== Segment start ==

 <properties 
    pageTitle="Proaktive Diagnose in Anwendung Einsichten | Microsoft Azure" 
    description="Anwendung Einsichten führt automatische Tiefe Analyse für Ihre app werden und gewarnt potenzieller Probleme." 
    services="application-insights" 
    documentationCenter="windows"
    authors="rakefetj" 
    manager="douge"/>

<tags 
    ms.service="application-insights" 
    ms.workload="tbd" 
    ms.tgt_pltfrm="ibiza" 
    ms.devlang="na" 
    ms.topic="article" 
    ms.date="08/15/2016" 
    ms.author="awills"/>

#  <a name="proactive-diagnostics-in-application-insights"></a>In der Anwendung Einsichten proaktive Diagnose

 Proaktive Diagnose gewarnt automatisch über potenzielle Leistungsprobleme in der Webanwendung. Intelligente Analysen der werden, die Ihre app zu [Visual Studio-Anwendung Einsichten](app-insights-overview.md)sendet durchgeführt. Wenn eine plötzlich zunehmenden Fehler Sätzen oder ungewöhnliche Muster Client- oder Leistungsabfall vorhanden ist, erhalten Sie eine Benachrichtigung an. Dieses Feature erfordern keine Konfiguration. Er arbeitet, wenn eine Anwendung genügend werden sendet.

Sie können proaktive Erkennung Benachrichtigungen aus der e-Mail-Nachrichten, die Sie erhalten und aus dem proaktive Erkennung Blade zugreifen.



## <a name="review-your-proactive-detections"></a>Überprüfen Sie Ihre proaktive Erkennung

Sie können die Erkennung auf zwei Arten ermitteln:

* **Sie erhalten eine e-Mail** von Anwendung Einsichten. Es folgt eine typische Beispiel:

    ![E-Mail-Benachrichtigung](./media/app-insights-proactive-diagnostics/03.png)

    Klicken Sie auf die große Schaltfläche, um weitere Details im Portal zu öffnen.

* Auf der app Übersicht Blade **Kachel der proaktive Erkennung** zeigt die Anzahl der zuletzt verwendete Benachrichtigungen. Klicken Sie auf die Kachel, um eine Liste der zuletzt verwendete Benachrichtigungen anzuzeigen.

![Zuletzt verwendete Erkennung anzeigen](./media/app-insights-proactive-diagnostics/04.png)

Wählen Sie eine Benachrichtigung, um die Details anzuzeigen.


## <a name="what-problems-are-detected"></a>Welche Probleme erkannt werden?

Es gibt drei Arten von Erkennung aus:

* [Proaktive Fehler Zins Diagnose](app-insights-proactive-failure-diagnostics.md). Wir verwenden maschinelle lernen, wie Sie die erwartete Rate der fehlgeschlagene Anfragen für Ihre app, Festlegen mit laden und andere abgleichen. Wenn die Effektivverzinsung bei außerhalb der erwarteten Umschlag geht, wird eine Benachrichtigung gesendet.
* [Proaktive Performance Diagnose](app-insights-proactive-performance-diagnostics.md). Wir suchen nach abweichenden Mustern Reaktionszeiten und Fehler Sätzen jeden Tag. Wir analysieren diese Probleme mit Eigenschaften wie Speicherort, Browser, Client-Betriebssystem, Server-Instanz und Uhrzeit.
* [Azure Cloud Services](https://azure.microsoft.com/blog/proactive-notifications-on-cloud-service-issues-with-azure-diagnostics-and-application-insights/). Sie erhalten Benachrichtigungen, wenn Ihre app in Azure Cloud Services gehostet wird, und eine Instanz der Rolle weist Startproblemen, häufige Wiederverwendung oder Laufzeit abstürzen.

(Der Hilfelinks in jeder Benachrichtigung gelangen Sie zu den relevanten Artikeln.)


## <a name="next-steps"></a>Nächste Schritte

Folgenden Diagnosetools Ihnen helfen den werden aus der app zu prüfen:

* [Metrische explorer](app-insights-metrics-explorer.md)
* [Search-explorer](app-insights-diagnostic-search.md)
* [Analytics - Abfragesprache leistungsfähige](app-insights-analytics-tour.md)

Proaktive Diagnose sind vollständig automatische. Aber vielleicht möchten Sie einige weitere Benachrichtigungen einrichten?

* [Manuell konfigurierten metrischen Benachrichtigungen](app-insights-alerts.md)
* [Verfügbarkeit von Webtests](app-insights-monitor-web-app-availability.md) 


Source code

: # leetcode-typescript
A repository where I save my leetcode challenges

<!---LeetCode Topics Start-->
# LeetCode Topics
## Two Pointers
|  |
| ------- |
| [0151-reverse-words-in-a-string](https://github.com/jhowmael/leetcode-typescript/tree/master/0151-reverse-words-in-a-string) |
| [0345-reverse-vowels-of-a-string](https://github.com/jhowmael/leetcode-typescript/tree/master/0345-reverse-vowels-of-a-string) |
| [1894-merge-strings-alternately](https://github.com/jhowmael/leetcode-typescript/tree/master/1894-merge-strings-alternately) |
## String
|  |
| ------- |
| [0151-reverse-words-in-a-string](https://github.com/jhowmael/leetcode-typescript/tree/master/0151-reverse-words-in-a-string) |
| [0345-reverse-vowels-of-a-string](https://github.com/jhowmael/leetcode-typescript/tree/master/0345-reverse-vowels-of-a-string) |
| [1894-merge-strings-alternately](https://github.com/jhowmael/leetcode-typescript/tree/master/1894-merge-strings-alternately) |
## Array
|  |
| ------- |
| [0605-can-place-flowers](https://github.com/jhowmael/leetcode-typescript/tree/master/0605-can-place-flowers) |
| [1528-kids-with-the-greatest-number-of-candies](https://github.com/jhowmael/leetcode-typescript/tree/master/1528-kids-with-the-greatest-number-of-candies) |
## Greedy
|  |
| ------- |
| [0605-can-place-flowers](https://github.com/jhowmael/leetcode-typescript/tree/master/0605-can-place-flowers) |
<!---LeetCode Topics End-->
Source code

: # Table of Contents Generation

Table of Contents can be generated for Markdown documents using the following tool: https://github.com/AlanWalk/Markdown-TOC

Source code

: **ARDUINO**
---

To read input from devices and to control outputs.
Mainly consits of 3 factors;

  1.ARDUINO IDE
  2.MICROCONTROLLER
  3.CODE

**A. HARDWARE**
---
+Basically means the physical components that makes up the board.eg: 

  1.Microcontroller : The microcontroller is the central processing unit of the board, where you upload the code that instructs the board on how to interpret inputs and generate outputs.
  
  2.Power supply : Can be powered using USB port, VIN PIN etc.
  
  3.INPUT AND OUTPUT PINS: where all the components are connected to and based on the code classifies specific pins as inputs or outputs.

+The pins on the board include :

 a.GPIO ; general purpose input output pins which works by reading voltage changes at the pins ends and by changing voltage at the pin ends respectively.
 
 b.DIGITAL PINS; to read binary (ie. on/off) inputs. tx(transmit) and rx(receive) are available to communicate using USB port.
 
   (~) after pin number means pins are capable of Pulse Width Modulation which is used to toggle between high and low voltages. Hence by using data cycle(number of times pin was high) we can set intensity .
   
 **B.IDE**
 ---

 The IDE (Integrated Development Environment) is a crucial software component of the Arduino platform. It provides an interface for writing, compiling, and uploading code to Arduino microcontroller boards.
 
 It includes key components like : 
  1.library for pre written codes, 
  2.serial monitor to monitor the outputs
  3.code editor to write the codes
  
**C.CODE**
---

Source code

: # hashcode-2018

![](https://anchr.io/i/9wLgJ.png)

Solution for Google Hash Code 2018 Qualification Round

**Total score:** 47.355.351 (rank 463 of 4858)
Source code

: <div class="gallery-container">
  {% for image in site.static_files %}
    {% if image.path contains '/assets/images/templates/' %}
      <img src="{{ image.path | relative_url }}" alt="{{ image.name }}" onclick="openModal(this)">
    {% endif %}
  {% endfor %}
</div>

== Segment end ==
== Segment start ==

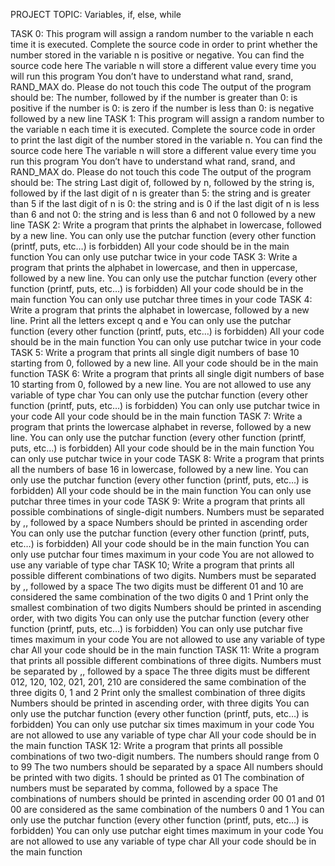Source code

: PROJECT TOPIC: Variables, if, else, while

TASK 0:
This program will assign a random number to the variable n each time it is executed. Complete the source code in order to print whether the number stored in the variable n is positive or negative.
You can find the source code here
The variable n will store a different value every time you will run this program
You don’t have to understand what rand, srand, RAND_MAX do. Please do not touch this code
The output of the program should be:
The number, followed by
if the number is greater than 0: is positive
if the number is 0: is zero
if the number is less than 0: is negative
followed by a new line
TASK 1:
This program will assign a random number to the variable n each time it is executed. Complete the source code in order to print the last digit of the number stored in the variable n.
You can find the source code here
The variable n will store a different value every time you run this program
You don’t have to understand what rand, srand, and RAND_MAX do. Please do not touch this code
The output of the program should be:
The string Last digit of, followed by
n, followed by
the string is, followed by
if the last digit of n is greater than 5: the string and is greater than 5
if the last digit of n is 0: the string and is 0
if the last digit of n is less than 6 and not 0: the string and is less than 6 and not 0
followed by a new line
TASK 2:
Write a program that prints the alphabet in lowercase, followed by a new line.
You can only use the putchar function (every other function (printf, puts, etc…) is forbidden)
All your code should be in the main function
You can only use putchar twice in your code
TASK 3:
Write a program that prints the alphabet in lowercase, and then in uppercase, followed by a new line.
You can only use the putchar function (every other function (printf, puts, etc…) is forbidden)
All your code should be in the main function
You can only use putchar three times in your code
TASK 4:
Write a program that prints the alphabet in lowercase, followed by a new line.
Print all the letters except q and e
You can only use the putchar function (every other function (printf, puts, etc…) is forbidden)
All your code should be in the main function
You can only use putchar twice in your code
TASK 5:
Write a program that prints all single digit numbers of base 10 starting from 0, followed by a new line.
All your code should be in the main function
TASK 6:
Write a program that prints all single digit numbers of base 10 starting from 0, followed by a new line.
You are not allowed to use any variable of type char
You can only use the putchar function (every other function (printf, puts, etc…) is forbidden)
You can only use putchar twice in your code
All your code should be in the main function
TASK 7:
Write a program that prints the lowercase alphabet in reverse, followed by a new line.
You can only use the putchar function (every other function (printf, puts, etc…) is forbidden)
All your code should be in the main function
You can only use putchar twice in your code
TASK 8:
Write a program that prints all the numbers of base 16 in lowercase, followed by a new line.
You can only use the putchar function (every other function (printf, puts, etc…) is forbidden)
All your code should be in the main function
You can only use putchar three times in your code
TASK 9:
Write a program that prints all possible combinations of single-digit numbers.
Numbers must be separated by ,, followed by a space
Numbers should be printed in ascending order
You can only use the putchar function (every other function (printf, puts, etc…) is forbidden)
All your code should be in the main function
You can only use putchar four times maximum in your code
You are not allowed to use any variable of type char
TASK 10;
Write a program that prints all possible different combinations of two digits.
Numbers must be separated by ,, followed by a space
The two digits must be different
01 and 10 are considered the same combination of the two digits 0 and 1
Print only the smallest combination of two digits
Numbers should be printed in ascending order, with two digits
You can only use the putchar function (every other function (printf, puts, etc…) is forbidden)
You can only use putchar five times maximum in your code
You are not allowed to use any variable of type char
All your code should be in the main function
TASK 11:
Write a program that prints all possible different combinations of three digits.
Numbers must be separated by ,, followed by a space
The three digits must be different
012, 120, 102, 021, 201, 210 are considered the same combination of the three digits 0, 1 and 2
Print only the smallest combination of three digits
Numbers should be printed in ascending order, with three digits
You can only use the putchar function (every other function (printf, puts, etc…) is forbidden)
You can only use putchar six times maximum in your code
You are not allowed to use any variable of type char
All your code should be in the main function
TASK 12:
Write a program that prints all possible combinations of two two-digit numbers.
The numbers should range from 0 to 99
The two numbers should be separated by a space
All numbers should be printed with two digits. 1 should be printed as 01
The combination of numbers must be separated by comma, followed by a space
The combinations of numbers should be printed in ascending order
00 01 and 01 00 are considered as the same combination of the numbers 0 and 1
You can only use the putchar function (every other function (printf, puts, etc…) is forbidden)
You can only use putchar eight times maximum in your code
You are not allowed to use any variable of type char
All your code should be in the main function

== Segment end ==

Answer with the number alone: how many lines in the records include the word "ascending"?

4